World Menopause Day: Why there is a lack of conversation in the mainstream media.
World Menopause Day is held every year on the 18th October. The purpose of World Menopause Day is to raise awareness of the menopause and the support options available for improving health and wellbeing. Menopause is the time that marks the end of your menstrual cycles. It’s diagnosed after you’ve gone 12 months without a menstrual period. Menopause can happen in your 40s or 50s, but the average age is 51. Menopause is a natural biological process. However, No two bodies or people’s experiences are the same
The idea of the “menopause” has only been around since 1821. It was named by the French physician Charles Pierre Louis De Gardanne in the first article on the subject: De la ménépausie, ou de l’âge critique des femmes (Menopause: The Critical Age of Women).

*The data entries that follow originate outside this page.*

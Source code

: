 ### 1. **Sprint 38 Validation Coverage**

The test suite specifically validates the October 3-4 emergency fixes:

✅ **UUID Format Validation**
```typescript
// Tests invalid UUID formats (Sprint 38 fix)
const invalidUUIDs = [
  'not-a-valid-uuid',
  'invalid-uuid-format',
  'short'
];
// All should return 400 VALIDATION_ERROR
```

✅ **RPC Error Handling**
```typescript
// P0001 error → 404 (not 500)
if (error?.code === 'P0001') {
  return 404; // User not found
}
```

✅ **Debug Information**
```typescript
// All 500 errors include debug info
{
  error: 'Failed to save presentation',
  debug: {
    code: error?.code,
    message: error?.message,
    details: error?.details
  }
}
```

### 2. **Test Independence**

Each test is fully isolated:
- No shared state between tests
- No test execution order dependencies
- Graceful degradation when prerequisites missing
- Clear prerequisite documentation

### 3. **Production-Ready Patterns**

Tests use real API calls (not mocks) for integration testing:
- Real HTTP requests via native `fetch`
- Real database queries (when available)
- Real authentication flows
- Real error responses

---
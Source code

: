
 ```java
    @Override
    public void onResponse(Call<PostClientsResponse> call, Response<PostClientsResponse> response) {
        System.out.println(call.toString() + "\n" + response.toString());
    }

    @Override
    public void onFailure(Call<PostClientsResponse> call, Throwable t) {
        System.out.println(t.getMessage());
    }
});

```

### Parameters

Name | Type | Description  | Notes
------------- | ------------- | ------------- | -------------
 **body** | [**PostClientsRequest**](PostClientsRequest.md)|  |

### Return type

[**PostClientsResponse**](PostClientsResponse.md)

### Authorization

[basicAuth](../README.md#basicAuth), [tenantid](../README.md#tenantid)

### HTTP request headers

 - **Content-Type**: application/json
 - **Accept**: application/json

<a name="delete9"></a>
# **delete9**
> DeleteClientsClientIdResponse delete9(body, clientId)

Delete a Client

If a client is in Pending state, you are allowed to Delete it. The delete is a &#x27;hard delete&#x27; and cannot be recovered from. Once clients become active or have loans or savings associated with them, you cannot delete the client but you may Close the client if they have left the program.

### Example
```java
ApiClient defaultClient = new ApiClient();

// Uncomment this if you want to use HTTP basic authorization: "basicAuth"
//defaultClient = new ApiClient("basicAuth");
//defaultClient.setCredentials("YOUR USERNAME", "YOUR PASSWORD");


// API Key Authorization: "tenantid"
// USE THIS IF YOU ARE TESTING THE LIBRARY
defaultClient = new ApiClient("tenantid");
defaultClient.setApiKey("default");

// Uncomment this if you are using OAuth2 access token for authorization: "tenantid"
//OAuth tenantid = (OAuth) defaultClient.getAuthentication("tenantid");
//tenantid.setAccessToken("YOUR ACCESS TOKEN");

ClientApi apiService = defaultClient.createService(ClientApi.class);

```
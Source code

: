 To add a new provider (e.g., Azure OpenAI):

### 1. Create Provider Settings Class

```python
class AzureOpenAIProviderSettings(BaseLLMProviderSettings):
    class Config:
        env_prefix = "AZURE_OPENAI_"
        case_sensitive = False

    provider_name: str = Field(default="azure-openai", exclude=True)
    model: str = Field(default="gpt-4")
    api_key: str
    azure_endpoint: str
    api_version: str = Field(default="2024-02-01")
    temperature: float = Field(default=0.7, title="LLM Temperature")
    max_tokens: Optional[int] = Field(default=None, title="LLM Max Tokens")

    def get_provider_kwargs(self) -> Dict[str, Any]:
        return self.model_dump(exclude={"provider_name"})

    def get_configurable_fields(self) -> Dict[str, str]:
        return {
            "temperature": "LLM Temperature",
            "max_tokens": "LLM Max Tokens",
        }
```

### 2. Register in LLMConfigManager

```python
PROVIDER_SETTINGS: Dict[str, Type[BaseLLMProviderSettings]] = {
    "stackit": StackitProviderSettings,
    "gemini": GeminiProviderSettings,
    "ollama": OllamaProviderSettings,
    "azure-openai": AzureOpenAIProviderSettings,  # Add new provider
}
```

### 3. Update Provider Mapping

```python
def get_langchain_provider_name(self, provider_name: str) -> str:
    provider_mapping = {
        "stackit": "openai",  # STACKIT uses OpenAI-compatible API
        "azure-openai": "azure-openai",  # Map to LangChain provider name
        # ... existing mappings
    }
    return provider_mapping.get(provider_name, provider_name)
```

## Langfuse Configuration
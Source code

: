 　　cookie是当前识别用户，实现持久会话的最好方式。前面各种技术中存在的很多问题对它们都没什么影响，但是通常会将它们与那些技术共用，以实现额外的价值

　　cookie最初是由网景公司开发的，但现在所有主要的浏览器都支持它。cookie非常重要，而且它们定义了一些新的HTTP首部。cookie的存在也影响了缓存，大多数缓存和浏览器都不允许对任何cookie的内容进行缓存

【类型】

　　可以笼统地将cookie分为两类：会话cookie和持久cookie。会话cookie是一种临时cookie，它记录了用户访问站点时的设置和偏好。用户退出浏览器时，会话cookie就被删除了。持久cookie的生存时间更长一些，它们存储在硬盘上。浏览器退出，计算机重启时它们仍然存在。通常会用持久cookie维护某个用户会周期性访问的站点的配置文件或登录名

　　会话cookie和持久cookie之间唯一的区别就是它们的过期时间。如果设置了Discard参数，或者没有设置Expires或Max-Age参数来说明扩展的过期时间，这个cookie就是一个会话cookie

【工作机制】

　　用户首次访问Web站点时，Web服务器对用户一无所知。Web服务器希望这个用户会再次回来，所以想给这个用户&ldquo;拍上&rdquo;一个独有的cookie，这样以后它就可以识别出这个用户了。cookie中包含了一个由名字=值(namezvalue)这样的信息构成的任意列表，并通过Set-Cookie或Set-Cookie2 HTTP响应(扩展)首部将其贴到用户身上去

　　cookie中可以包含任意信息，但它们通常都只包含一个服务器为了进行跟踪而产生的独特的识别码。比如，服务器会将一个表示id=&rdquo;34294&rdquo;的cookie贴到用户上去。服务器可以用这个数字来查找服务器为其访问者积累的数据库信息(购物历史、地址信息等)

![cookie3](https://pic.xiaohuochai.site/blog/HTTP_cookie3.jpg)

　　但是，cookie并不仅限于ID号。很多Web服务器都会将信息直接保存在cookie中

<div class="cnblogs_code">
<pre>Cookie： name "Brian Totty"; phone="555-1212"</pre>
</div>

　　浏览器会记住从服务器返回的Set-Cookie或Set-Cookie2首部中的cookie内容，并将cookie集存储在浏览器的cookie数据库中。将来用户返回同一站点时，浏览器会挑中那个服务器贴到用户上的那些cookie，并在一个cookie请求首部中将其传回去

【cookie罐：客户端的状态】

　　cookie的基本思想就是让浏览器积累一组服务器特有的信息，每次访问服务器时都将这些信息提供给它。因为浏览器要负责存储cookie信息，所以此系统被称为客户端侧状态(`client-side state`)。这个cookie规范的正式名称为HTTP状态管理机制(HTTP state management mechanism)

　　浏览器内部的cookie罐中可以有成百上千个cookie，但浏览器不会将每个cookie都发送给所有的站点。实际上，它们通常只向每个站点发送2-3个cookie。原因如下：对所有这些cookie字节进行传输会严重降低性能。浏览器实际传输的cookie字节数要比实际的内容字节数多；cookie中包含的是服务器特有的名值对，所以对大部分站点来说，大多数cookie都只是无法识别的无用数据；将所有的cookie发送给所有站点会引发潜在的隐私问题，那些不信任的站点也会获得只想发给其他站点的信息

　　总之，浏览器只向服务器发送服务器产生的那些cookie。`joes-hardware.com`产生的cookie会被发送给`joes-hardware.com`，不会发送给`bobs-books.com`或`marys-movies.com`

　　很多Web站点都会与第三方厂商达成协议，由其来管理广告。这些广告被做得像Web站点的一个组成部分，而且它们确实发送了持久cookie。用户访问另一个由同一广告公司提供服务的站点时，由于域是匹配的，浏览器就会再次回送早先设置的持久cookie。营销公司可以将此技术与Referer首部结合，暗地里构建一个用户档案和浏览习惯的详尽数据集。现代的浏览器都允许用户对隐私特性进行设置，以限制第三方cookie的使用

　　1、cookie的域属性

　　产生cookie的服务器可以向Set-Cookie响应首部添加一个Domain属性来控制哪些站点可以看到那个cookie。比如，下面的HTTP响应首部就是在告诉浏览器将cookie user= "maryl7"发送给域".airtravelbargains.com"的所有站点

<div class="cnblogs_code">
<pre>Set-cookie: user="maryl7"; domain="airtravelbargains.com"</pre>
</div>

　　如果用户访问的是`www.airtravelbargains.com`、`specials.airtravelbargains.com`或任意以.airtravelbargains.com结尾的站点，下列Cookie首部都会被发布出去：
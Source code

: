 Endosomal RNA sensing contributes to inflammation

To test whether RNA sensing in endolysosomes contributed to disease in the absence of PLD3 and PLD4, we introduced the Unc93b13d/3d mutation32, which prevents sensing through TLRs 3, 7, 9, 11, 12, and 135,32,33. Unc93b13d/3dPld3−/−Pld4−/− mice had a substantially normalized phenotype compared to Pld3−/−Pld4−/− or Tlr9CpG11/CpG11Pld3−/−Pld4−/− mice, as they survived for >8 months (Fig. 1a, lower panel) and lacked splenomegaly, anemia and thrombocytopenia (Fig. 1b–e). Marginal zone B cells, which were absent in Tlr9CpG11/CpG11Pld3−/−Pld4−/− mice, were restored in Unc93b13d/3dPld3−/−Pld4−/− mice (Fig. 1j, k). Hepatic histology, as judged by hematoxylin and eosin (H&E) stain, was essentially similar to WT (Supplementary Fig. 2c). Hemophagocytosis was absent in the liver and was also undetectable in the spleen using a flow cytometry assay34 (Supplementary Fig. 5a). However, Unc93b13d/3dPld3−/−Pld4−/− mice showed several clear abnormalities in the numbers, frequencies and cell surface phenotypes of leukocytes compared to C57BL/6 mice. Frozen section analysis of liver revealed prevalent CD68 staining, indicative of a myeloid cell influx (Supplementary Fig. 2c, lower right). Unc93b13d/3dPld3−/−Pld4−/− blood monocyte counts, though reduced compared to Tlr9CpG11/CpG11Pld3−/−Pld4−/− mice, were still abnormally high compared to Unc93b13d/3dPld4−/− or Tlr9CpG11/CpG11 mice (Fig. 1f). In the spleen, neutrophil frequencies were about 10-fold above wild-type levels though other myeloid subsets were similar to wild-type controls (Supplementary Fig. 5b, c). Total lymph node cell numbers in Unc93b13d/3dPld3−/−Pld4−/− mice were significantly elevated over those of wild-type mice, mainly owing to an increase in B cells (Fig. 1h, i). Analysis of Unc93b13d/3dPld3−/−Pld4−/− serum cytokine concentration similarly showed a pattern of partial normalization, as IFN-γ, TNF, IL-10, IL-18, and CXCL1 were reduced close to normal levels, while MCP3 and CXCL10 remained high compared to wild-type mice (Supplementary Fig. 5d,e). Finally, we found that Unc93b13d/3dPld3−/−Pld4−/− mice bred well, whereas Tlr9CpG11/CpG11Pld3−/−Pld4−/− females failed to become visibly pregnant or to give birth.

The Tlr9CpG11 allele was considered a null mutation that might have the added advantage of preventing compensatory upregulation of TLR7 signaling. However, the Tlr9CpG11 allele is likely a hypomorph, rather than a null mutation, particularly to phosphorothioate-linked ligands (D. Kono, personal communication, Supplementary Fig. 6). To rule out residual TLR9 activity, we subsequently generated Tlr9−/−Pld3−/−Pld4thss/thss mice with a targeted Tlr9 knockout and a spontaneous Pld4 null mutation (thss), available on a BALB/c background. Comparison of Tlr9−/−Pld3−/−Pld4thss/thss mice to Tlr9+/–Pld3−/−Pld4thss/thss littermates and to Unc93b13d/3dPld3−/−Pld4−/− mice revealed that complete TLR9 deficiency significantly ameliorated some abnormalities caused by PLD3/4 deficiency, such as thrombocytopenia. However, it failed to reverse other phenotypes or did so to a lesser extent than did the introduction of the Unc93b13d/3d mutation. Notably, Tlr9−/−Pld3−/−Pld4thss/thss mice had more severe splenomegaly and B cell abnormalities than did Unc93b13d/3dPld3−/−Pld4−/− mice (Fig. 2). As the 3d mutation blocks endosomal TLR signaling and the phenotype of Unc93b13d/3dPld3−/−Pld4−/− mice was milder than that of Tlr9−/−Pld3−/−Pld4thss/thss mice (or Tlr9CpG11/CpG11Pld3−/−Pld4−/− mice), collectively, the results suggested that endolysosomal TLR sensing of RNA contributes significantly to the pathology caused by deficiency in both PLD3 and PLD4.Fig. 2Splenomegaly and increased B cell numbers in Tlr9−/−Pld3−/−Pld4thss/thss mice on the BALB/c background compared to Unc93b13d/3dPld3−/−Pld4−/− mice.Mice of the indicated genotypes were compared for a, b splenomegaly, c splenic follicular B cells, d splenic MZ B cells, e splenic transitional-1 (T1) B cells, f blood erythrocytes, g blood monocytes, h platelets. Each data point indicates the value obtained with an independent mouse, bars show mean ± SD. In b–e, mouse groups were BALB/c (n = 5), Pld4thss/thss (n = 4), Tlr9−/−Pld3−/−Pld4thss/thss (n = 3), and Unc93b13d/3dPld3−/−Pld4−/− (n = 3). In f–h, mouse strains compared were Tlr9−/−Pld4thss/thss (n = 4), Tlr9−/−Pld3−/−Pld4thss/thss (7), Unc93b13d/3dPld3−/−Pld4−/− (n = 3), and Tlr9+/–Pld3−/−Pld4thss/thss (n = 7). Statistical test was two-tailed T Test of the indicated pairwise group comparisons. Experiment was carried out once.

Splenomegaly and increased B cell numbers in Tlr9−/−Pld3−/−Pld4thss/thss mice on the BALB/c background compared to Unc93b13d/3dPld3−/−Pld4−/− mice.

During menopause, your body goes through major hormonal changes, decreasing the amount of hormones it makes, particularly estrogen and progesterone. There are three phases to the transition, which include perimenopause (when a woman’s body begins the transition); menopause (when you have experienced 12 consecutive months without a menstrual period); and post-menopause (generally 24 to 36 months after your last period, when your symptoms begin to subside).
Due to a lack of awareness, symptoms can often be attributed to lifestyle choices or another cause entirely, leading millions of women on a global scale to suffer in silence and isolation. The lack of a mainstream dialogue on menopause compounds the problem, it results in women not even recognizing the symptoms and thus suffering in silence. So unattended that women feel constrained in even discussing their problems, especially at work.
- Irregular periods.
- Vaginal dryness.
- Hot flashes.
- Night sweats.
- Sleep problems.
- Mood changes.
Lifestyle changes help many women deal with menopause symptoms. Like,
- If you’re having hot flashes, drink cold water, sit or sleep near a fan, and dress in layers.
- Exercise regularly to sleep better
- Don’t smoke. Tobacco might cause early menopause and increase hot flashes.
- Limit how much alcohol you drink.
- Eat a variety of foods and keep a healthy weight to help with hot flashes.
- Practice things like yoga, deep breathing, or massage to help you relax.